What the task requires
The lines below from the one with "fluid 2 $(\rho_2,\eta_2)$" up to and including the one with "yang digunakan oleh" are what you should set down, exactly and without pictures.

[Study material — start]

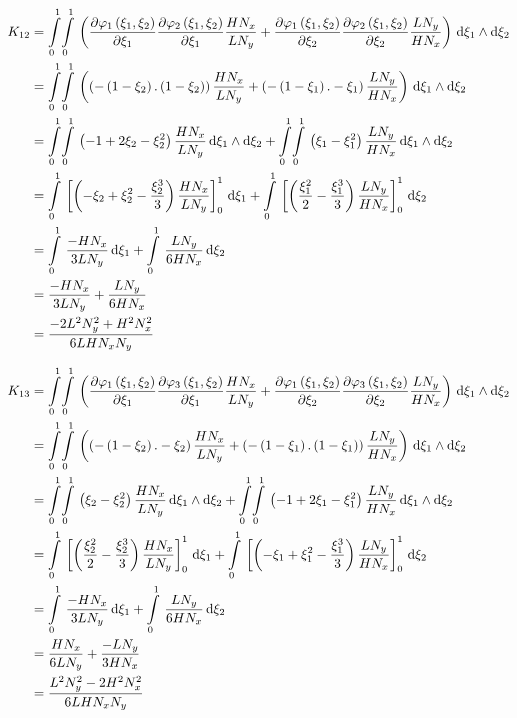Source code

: \begin{equation}
  \begin{aligned}
    K_{12}&=\giint{0}{1}{0}{1}{\pbrac{\delby{\lbfn{1}{\xi_{1},\xi_{2}}}{\xi_{1}}\delby{\lbfn{2}{\xi_{1},\xi_{2}}}{\xi_{1}}
        \dfrac{H N_{x}}{L N_{y}}+\delby{\lbfn{1}{\xi_{1},\xi_{2}}}{\xi_{2}}\delby{\lbfn{2}{\xi_{1},\xi_{2}}}{\xi_{2}}
        \dfrac{L N_{y}}{H N_{x}}}}{\xi_{1}}{\xi_{2}}\\
    &=\giint{0}{1}{0}{1}{\pbrac{\pbrac{-\pbrac{1-\xi_{2}}.\pbrac{1-\xi_{2}}}\dfrac{H N_{x}}{L N_{y}}+
    \pbrac{-\pbrac{1-\xi_{1}}.-\xi_{1}}\dfrac{L N_{y}}{H N_{x}}}}{\xi_{1}}{\xi_{2}} \\
    &=\giint{0}{1}{0}{1}{\pbrac{-1+2\xi_{2}-\xi_{2}^{2}}\dfrac{H N_{x}}{L N_{y}}}{\xi_{1}}{\xi_{2}}+
    \giint{0}{1}{0}{1}{\pbrac{\xi_{1}-\xi_{1}^{2}}\dfrac{L N_{y}}{H N_{x}}}{\xi_{1}}{\xi_{2}} \\
    &=\gint{0}{1}{\sqbrac{\pbrac{-\xi_{2}+\xi_{2}^{2}-\dfrac{\xi_{2}^{3}}{3}}\dfrac{H N_{x}}{L N_{y}}}_{0}^{1}}{\xi_{1}}+
    \gint{0}{1}{\sqbrac{\pbrac{\dfrac{\xi_{1}^{2}}{2}-\dfrac{\xi_{1}^{3}}{3}}\dfrac{L N_{y}}{H N_{x}}}_{0}^{1}}{\xi_{2}} \\
    &=\gint{0}{1}{\dfrac{-H N_{x}}{3 L N_{y}}}{\xi_{1}}+\gint{0}{1}{\dfrac{L N_{y}}{6 H N_{x}}}{\xi_{2}} \\
    &=\dfrac{-H N_{x}}{3 L N_{y}}+\dfrac{L N_{y}}{6 H N_{x}} \\
    &=\dfrac{-2 L^{2}N_{y}^{2}+H^{2}N_{x}^{2}}{6 L H N_{x} N_{y}}
  \end{aligned}
\end{equation}

\begin{equation}
  \begin{aligned}
    K_{13}&=\giint{0}{1}{0}{1}{\pbrac{\delby{\lbfn{1}{\xi_{1},\xi_{2}}}{\xi_{1}}\delby{\lbfn{3}{\xi_{1},\xi_{2}}}{\xi_{1}}
        \dfrac{H N_{x}}{L N_{y}}+\delby{\lbfn{1}{\xi_{1},\xi_{2}}}{\xi_{2}}\delby{\lbfn{3}{\xi_{1},\xi_{2}}}{\xi_{2}}
        \dfrac{L N_{y}}{H N_{x}}}}{\xi_{1}}{\xi_{2}}\\
    &=\giint{0}{1}{0}{1}{\pbrac{\pbrac{-\pbrac{1-\xi_{2}}.-\xi_{2}}\dfrac{H N_{x}}{L N_{y}}+
    \pbrac{-\pbrac{1-\xi_{1}}.\pbrac{1-\xi_{1}}}\dfrac{L N_{y}}{H N_{x}}}}{\xi_{1}}{\xi_{2}} \\
    &=\giint{0}{1}{0}{1}{\pbrac{\xi_{2}-\xi_{2}^{2}}\dfrac{H N_{x}}{L N_{y}}}{\xi_{1}}{\xi_{2}}+
    \giint{0}{1}{0}{1}{\pbrac{-1+2\xi_{1}-\xi_{1}^{2}}\dfrac{L N_{y}}{H N_{x}}}{\xi_{1}}{\xi_{2}} \\
    &=\gint{0}{1}{\sqbrac{\pbrac{\dfrac{\xi_{2}^{2}}{2}-\dfrac{\xi_{2}^{3}}{3}}\dfrac{H N_{x}}{L N_{y}}}_{0}^{1}}{\xi_{1}}+
    \gint{0}{1}{\sqbrac{\pbrac{-\xi_{1}+\xi_{1}^{2}-\dfrac{\xi_{1}^{3}}{3}}\dfrac{L N_{y}}{H N_{x}}}_{0}^{1}}{\xi_{2}} \\
    &=\gint{0}{1}{\dfrac{-H N_{x}}{3 L N_{y}}}{\xi_{1}}+\gint{0}{1}{\dfrac{L N_{y}}{6 H N_{x}}}{\xi_{2}} \\
    &=\dfrac{H N_{x}}{6 L N_{y}}+\dfrac{-L N_{y}}{3 H N_{x}} \\
    &=\dfrac{L^{2}N_{y}^{2}-2 H^{2}N_{x}^{2}}{6 L H N_{x} N_{y}}
  \end{aligned}
\end{equation}

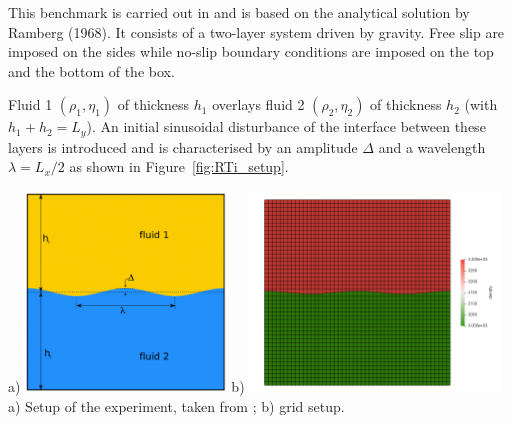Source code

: 
This benchmark is carried out in \cite{deka08,gery10,thie11} and is 
based on the analytical solution by Ramberg (1968). 
It consists of a two-layer system driven by gravity. 
Free slip are imposed on the sides while no-slip boundary conditions are imposed on the
top and the bottom of the box.

Fluid 1 $(\rho_1,\eta_1)$ of thickness $h_1$ overlays 
fluid 2 $(\rho_2,\eta_2)$ of thickness $h_2$ (with $h_1+h_2=L_y$).
An initial sinusoidal disturbance of the interface between these
layers is introduced and is characterised by an amplitude $\Delta$ and a
wavelength $\lambda=L_x/2$ as shown in Figure~\ref{fig:RTi_setup}.

\begin{center}
a) \includegraphics[width=0.4\textwidth]{python_codes/fieldstone_40/setup}
b) \includegraphics[width=0.5\textwidth]{python_codes/fieldstone_40/grid}\\
{\small  a) Setup of the experiment, taken from \cite{thie11}; b) grid setup.} 
\end{center}


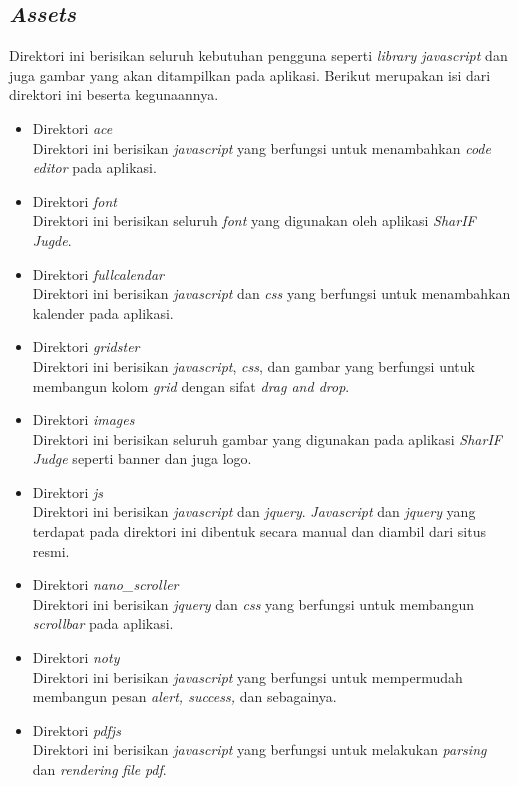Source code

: \subsection{\textit{Assets}}
Direktori ini berisikan seluruh kebutuhan pengguna seperti \textit{library javascript} dan juga gambar yang akan ditampilkan pada aplikasi. Berikut merupakan isi dari direktori ini beserta kegunaannya.
\begin{itemize}
	\item Direktori \textit{ace} \\ Direktori ini berisikan \textit{javascript} yang berfungsi untuk menambahkan \textit{code editor} pada aplikasi.
	\item Direktori \textit{font} \\Direktori ini berisikan seluruh \textit{font} yang digunakan oleh aplikasi \textit{SharIF Jugde}.
	\item Direktori \textit{fullcalendar} \\Direktori ini berisikan \textit{javascript} dan \textit{css} yang berfungsi untuk menambahkan kalender pada aplikasi.
	\item Direktori \textit{gridster} \\Direktori ini berisikan \textit{javascript}, \textit{css}, dan gambar yang berfungsi untuk membangun kolom \textit{grid} dengan sifat \textit{drag and drop}.
	\item Direktori \textit{images} \\Direktori ini berisikan seluruh gambar yang digunakan pada aplikasi \textit{SharIF Judge} seperti banner dan juga logo.
	\item Direktori \textit{js} \\Direktori ini berisikan \textit{javascript} dan \textit{jquery}. \textit{Javascript} dan \textit{jquery} yang terdapat pada direktori ini dibentuk secara manual dan diambil dari situs resmi.
	\item Direktori \textit{nano\_scroller} \\Direktori ini berisikan \textit{jquery} dan \textit{css} yang berfungsi untuk membangun \textit{scrollbar} pada aplikasi.
	\item Direktori \textit{noty} \\Direktori ini berisikan \textit{javascript} yang berfungsi untuk mempermudah membangun pesan \textit{alert, success,} dan sebagainya.
	\item Direktori \textit{pdfjs} \\Direktori ini berisikan \textit{javascript} yang berfungsi untuk melakukan \textit{parsing} dan \textit{rendering} \textit{file} \textit{pdf}.

\end{itemize}
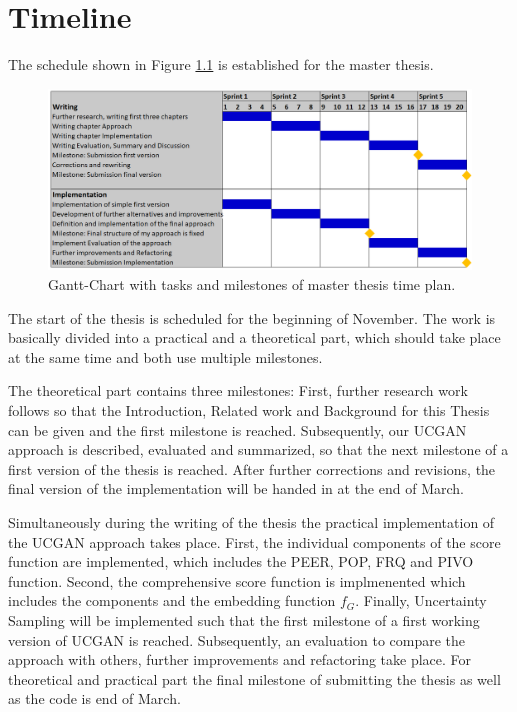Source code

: \chapter{Timeline}
\label{ch:timeline}

The schedule shown in Figure \ref{fig:timeline} is established for the master thesis.
\begin{figure}
  \centering
    \includegraphics[width=\textwidth]{figures/gantt_chart.png}
  \caption{Gantt-Chart with tasks and milestones of master thesis time plan.}
  \label{fig:timeline}
\end{figure}
The start of the thesis is scheduled for the beginning of November.
The work is basically divided into a practical and a theoretical part, which should take place at the same time and both use multiple milestones.

The theoretical part contains three milestones:
First, further research work follows so that the Introduction, Related work and Background for this Thesis can be given and the first milestone is reached.
Subsequently, our \ac{UCGAN} approach is described, evaluated and summarized, so that the next milestone of a first version of the thesis is reached.
After further corrections and revisions, the final version of the implementation will be handed in at the end of March.

Simultaneously during the writing of the thesis the practical implementation of the \ac{UCGAN} approach takes place.
First, the individual components of the score function are implemented, which includes the \ac{PEER}, \ac{POP}, \ac{FRQ} and \ac{PIVO} function.
Second, the comprehensive score function is implmenented which includes the components and the embedding function $f_G$.
Finally, Uncertainty Sampling will be implemented such that the first milestone of a first working version of \ac{UCGAN} is reached.
Subsequently, an evaluation to compare the approach with others, further improvements and refactoring take place.
For theoretical and practical part the final milestone of submitting the thesis as well as the code is end of March.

[Study material — finish]

Answer to the problem
fluid 2 $(\rho_2,\eta_2)$ of thickness $h_2$ (with $h_1+h_2=L_y$).
An initial sinusoidal disturbance of the interface between these
layers is introduced and is characterised by an amplitude $\Delta$ and a
wavelength $\lambda=L_x/2$ as shown in Figure~\ref{fig:RTi_setup}.

\begin{center}
a) \includegraphics[width=0.4\textwidth]{python_codes/fieldstone_40/setup}
b) \includegraphics[width=0.5\textwidth]{python_codes/fieldstone_40/grid}\\
{\small  a) Setup of the experiment, taken from \cite{thie11}; b) grid setup.} 
\end{center}


Source code

: \subsection{\textit{Assets}}
Direktori ini berisikan seluruh kebutuhan pengguna seperti \textit{library javascript} dan juga gambar yang akan ditampilkan pada aplikasi. Berikut merupakan isi dari direktori ini beserta kegunaannya.
\begin{itemize}
	\item Direktori \textit{ace} \\ Direktori ini berisikan \textit{javascript} yang berfungsi untuk menambahkan \textit{code editor} pada aplikasi.
	\item Direktori \textit{font} \\Direktori ini berisikan seluruh \textit{font} yang digunakan oleh aplikasi \textit{SharIF Jugde}.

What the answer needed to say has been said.